Games for Get-togethers

Home & Family, Kids, Outdoors
on June 30, 2002
David Mudd

Summer months mean family reunions, company picnics, neighborhood yard parties, and other gatherings that bring together young and old. While the chance to visit is a big part of the fun, the most memorable get-togethers also include activities encouraging everyone to interact.

What better way to bridge the generations, open communications, and just plain have fun than to play games together?

"Playing together is a great way to get to know each other," says Frank Lorge of Little Rock, Ark. He, wife Melissa, and their four children ages 10-16 join six other families with children ranging in age from toddlers to teens for an annual summer reunion at an Arkansas camp. Organized games always are central to the fun.

Games fall into two categories: those any age and ability can play, and those better suited to the more active set. The latter includes all forms of tag; the three-legged race, where teams of two compete with one leg tied to their partner's leg; a sack race with contestants hopping to the finish line inside burlap bags; tug of war; and red rover, where two large teams form lines joining hands and invite a member of the opposing team to try and break through a link.

But with a little creativity, even physical games can be more inclusive. A game of softball, for example, can be played with a tennis ball and set up so those unable to run are designated hitters, and children are the runners.

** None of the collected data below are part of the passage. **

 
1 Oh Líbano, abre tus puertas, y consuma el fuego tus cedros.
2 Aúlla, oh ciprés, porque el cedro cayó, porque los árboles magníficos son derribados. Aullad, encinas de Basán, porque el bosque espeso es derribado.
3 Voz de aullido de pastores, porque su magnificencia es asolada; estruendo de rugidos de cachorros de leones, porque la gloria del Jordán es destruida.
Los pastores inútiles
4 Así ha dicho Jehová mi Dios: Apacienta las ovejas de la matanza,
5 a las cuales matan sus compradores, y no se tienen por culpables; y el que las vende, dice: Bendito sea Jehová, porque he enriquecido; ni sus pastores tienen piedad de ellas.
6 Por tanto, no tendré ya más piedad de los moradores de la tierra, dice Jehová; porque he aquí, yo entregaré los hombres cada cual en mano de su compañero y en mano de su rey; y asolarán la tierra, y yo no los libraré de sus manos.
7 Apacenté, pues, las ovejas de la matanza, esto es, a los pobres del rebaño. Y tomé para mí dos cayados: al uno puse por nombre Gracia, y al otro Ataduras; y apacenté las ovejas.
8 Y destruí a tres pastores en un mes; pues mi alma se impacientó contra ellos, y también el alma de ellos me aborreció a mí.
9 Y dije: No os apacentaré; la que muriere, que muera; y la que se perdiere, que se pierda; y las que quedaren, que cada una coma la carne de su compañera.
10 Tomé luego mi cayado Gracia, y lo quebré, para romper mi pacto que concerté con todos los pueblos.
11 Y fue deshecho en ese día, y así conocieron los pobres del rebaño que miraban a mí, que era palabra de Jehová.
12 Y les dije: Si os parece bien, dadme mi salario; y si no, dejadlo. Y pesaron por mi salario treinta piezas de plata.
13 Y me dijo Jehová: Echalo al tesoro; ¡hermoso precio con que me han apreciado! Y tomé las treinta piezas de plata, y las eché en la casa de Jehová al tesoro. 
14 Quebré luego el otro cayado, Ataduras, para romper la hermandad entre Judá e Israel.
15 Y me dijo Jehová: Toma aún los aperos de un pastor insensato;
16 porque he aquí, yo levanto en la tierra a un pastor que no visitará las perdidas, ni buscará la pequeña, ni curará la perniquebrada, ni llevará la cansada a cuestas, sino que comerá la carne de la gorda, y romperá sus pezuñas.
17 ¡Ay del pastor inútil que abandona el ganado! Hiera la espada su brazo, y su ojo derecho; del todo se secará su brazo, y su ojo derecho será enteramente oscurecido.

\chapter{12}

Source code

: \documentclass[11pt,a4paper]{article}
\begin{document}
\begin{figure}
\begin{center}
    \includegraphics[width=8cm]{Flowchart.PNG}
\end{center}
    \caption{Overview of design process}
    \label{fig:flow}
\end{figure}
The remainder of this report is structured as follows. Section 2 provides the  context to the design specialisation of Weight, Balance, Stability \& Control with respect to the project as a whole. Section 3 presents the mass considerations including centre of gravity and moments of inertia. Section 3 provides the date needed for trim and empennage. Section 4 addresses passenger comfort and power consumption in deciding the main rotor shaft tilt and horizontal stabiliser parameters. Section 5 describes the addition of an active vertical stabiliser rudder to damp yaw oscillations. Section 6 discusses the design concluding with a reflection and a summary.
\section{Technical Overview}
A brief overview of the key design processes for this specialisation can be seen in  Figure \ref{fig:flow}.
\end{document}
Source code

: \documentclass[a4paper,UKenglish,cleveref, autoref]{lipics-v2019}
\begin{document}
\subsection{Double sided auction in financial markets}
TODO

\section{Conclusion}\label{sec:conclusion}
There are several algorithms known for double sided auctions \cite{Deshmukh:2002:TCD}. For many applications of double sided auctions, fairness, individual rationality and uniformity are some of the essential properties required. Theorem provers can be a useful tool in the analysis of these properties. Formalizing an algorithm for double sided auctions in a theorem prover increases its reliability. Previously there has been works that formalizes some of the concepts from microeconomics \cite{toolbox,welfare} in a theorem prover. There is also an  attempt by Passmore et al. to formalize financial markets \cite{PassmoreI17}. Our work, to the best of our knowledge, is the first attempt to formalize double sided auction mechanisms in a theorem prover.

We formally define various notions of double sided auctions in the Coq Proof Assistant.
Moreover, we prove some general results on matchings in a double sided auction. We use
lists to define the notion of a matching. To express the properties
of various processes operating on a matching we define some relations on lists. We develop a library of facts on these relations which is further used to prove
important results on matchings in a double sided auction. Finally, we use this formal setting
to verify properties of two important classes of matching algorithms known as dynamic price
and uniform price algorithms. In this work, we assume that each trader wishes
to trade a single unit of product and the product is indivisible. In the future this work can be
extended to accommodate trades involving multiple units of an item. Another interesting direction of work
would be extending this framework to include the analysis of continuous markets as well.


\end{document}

For the Lorges reunion, a highlight is indoor game night, when everyone—adults, too—gathers for old-fashioned children's games such as musical chairs.

"The kids would rather go here than to Disney World, because we all play together," Frank says. "It's all ages, and everybody is included. It's the one time we all act like kids together, and kids love that."

Another old-fashioned game for all ages is the egg toss, provided a little mess isn't going to upset anyone. Teams of two carefully toss a raw egg back and forth, taking a step back after each toss. The team whose egg remains unbroken the longest wins.

Charades is a good choice for its hilarity, creativity, and because any number of people can be on a team.

As one member of the team acts out a familiar phrase, title, name, or place, the rest of the team members frantically try to guess what's being communicated. Time is kept, and the team that comes up with the correct words most quickly wins.

Scavenger hunts require more planning but are tons of fun. The hunt is a list of odd, but attainable, things to search for. The first team to report back with all objects in hand wins.

Reach back into your childhood and play some of the games you did as a child. Your reunions just might be more fun than Disney World, too.